(Stored data entries)
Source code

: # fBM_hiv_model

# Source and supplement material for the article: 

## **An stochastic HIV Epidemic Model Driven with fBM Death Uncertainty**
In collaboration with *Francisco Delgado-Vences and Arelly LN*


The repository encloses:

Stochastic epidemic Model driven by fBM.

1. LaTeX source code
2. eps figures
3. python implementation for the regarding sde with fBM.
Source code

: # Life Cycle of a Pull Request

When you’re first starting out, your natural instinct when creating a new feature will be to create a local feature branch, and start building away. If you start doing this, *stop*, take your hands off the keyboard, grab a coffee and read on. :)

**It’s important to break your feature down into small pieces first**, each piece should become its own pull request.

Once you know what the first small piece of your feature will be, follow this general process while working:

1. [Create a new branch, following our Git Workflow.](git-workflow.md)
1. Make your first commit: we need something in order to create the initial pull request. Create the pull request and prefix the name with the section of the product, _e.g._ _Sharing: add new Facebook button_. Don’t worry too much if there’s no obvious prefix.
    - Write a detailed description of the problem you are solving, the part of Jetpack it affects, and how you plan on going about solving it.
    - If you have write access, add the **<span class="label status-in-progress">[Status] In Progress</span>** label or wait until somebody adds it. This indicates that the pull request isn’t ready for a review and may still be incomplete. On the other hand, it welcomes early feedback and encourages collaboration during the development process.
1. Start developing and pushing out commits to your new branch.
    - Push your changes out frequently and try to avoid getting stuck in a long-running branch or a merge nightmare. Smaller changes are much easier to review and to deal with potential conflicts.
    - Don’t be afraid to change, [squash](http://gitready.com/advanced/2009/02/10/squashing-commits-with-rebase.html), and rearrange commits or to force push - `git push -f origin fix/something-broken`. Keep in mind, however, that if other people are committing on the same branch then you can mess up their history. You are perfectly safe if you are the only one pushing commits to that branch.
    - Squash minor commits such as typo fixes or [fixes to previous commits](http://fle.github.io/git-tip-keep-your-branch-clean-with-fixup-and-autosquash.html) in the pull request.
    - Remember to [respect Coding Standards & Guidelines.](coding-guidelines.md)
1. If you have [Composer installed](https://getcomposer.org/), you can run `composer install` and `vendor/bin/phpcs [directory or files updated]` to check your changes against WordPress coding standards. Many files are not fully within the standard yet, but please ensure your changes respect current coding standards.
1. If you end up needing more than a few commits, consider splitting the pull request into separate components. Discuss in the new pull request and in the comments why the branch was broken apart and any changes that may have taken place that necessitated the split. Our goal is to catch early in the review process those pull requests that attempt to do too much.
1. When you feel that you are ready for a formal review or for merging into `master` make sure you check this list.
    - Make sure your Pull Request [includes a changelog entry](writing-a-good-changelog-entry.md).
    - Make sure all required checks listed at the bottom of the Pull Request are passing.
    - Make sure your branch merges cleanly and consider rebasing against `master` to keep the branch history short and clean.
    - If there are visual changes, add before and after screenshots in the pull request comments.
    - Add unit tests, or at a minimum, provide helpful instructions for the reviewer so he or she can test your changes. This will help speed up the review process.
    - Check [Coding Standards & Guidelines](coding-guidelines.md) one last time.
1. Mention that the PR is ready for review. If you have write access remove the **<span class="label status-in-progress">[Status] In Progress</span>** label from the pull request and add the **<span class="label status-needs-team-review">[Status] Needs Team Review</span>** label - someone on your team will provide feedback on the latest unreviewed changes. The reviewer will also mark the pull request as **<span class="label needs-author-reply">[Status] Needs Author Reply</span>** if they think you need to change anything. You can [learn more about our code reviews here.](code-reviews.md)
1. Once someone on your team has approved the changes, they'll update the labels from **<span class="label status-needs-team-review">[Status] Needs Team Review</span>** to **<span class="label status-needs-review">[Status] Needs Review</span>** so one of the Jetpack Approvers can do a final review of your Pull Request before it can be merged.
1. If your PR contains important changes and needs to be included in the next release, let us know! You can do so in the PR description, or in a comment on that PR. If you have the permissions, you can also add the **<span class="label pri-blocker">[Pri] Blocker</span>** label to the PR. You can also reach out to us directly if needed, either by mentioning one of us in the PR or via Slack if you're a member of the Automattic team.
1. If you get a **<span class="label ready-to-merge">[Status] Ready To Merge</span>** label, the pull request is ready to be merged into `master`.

§ **Instructions for the task**: Lines from the top of the data above through the line with "1. [Create a", both ends included: copy them exactly, nothing more.

§ **Response to this task**:
Source code

: # fBM_hiv_model

# Source and supplement material for the article: 

## **An stochastic HIV Epidemic Model Driven with fBM Death Uncertainty**
In collaboration with *Francisco Delgado-Vences and Arelly LN*


The repository encloses:

Stochastic epidemic Model driven by fBM.

1. LaTeX source code
2. eps figures
3. python implementation for the regarding sde with fBM.
Source code

: # Life Cycle of a Pull Request

When you’re first starting out, your natural instinct when creating a new feature will be to create a local feature branch, and start building away. If you start doing this, *stop*, take your hands off the keyboard, grab a coffee and read on. :)

**It’s important to break your feature down into small pieces first**, each piece should become its own pull request.

Once you know what the first small piece of your feature will be, follow this general process while working:

1. [Create a new branch, following our Git Workflow.](git-workflow.md)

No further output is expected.